Introduction

The maternal mortality ratio (MMR) and infant mortality rate (IMR) in South Africa are high at 410 per 100,000 live births and 56 per 1,000 live births respectively [1]. These figures stand in contrast to most developed countries where MMR is around 10 per 100,000 births or less and IMR about 5 per 1000 births. Both South Africa’s MMR and IMR are almost five times greater than the average found among countries with similar income levels [2]. There are several contributing factors to both infant and maternal mortality and morbidity in South Africa but the contribution made by HIV is significant. According to the National Committee on Confidential Enquiries into Maternal Deaths [3], AIDS is the leading cause of maternal mortality in South Africa, overtaking other direct obstetric causes. Likewise, infant mortality due to HIV is high at an estimated 57.1 %, compared to less than 0.5 % in most developed countries [1].
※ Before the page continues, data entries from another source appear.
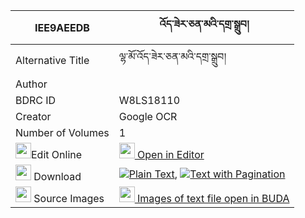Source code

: |IEE9AEEDB|འོད་ཟེར་ཅན་མའི་དགྲ་སྒྲུབ། 
| --- | --- 
|Alternative Title |ལྷ་མོ་འོད་ཟེར་ཅན་མའི་དགྲ་སྒྲུབ།
|Author | 
|BDRC ID | W8LS18110
|Creator | Google OCR
|Number of Volumes| 1
|<img width="25" src="https://img.icons8.com/color/25/000000/edit-property.png">Edit Online| [<img width="25" src="https://avatars.githubusercontent.com/u/45091458?s=200&v=4"> Open in Editor](http://editor.openpecha.org/IEE9AEEDB)
|<img width="25" src="https://img.icons8.com/fluent/48/000000/download-2.png"/>  Download | [![](https://img.icons8.com/color/20/000000/txt.png)Plain Text](https://github.com/Openpecha/IEE9AEEDB/releases/download/v1/ozer_chen_ma_i_dra_drub_plain_IEE9AEEDB.zip), [![](https://img.icons8.com/color/20/000000/txt.png)Text with Pagination](https://github.com/Openpecha/IEE9AEEDB/releases/download/v1/ozer_chen_ma_i_dra_drub_pages_IEE9AEEDB.zip)
|<img width="25" src="https://img.icons8.com/plasticine/100/000000/pictures-folder.png"/>  Source Images | [<img width="25" src="https://library.bdrc.io/icons/BUDA-small.svg"> Images of text file open in BUDA](https://library.bdrc.io/show/bdr:W8LS18110)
While the exact content of antenatal care (ANC) and its ability to reduce maternal mortality may not be fully established, there is consensus that quality ANC has an important role to play in maternal and infant health and survival [4, 5]. South Africa’s Saving Babies report lists non-attendance and late attendance for ANC as among the top five avoidable causes of perinatal deaths [6] while the Saving Mothers report identifies non-attendance and infrequent attendance for ANC as two of the common causes of patient related maternal mortality [3].

Both the South African department of health (DOH) and the World Health Organisation (WHO) recommend women access ANC as soon after realising they are pregnant and definitely before 5 months (20 weeks) gestation [7, 8]. Early attendance for ANC facilitates prompt identification of high risk pregnancies and other potential maternal or foetal problems and allows for early interventions to be initiated.

One such important intervention is the early initiation of antiretroviral therapy (ART) for HIV-positive mothers [9]. This is particularly important for South Africa where antenatal HIV-sero-prevalence is 30.2 % [10]. In most developed countries ART has been shown to decrease mother-to-child transmission (MTCT) rates to below one percent [11], however, studies in South Africa have shown that HIV-transmission rates, while greatly reduced, are still sub-optimal at about five to seven percent [12, 13]. These studies showed that shorter duration of ART during pregnancy was a significant predictor for transmission. They propose that one of the reasons for the inadequate duration of ART is late access to care.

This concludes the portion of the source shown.